Earlier this month, CMS posted three new documents related to the two-midnight rule for inpatient admissions on its webpage for inpatient hospital reviews: new FAQs, as well as CMS directions for selecting hospital claims for probe audits and for conducting the probe audits. CMS announced that it was extending the probe period so that it now applies to admissions from October 1, 2013 through March 31, 2014. The new guidance includes:

Probe Audits

  • The Medicare Administrative Contractors (MACs) will conduct the probe audits for claims submitted by acute care inpatient hospital facilities, long term care hospitals and inpatient psychiatric facilities; critical access care hospitals are specifically excluded.
  • In the first round of probe audits, MACs will select a sample of 10 claims for prepayment review (25 claims for large hospitals). Based on the results, further probe audits may be conducted by the MACs.
  • Recovery Auditors will be prohibited from reviewing claims for appropriate admissions in accordance with the two-midnight rule, during the probe audit period.
  • MACs and Recovery Auditors are permitted to review claims during the probe period for other issues, e.g., to determine if the services were reasonable and necessary and the coding was accurate.
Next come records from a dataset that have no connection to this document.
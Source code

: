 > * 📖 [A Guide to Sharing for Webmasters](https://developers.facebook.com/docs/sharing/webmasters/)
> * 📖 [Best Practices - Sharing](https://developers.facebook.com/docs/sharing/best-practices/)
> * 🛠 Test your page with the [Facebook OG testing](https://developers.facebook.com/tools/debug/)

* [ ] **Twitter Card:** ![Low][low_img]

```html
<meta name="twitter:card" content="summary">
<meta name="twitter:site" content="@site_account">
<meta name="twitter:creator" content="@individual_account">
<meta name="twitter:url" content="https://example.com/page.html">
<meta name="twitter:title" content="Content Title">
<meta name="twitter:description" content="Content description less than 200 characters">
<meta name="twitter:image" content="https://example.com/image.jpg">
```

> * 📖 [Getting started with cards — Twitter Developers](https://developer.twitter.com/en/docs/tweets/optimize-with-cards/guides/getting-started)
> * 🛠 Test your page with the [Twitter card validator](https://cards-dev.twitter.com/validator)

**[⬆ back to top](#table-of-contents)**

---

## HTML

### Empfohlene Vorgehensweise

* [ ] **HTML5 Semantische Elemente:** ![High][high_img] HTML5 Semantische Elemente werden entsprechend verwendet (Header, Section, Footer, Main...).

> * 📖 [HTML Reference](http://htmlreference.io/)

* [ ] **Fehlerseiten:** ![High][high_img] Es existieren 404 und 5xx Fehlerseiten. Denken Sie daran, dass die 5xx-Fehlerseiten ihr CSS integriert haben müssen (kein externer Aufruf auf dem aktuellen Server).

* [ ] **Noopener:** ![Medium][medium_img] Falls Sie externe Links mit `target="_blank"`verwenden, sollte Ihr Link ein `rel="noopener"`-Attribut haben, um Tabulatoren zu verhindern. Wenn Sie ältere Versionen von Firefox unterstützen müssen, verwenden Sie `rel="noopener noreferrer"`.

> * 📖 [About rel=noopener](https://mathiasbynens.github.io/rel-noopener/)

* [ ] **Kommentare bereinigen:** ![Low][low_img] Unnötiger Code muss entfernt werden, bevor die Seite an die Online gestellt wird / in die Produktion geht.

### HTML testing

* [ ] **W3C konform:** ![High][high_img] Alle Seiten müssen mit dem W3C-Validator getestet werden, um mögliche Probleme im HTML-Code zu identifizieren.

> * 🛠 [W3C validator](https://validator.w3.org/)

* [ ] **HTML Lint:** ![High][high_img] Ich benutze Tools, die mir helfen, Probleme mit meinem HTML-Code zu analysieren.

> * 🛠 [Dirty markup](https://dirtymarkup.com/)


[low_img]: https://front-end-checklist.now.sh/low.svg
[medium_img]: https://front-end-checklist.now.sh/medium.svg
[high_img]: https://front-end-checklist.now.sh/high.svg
FAQs on 2-Midnight Rule Generally

  • The start time for the 2-midnight determination is when the beneficiary starts receiving services following arrival at the hospital. This excludes wait time prior to initiation of care, which CMS concludes would exclude triaging, such as obtaining vital signs, before initiation of services.
  • In reply to a question regarding whether to count time toward the 2 midnights when a patient is awaiting a certain test or procedure, e.g., over the weekend when the services are not available, CMS asserts that extensive delays in the provision of medically necessary services should be excluded from the time counted.
  • Physicians are not expected to include a separate attestation of expected length of stay, as “this information may be inferred form the physician’s standard medical documentation, such as his or her plan of care, treatment orders, and physician’s notes.”
  • CMS reiterated that its rule currently does not allow for an inpatient stay in intensive care in the absence of a 2 midnight expectation. However, CMS has asked for input from the industry regarding any situations, other than patients on the inpatient-only treatment list, that should be allowable as inpatient stays even if they are not expected to span 2 midnights. Suggestions should be mailed to IPPSAdmissions@cms.hhs.gov with “Suggested Exceptions to the 2-Midnight Benchmark” in the subject line.
  • Generally, review contractors will not examine inpatient stays that span 2 midnights for appropriateness of the admission, unless it believes a provider is gaming the system. Contractors will look for patterns of incorrect DRG assignments, inappropriate or systematic delays and lack of medical necessity for services at the hospital in order to identify such gaming. Data sources that contractors may use, include Comprehensive Error Rate Testing (CERT) contractor reviews, First-look Analysis for Hospital Outlier Monitoring (FATHOM) and Program for Evaluating Payment Patterns Electronic Report (PEPPER).
  • CMS is exploring means by which a provider may identify on a Part A claim the time a beneficiary spends as an outpatient prior to admission. This would provide review contractors with much needed information in their review of inpatient claims that depend on the outpatient time to reach the expected 2 midnights.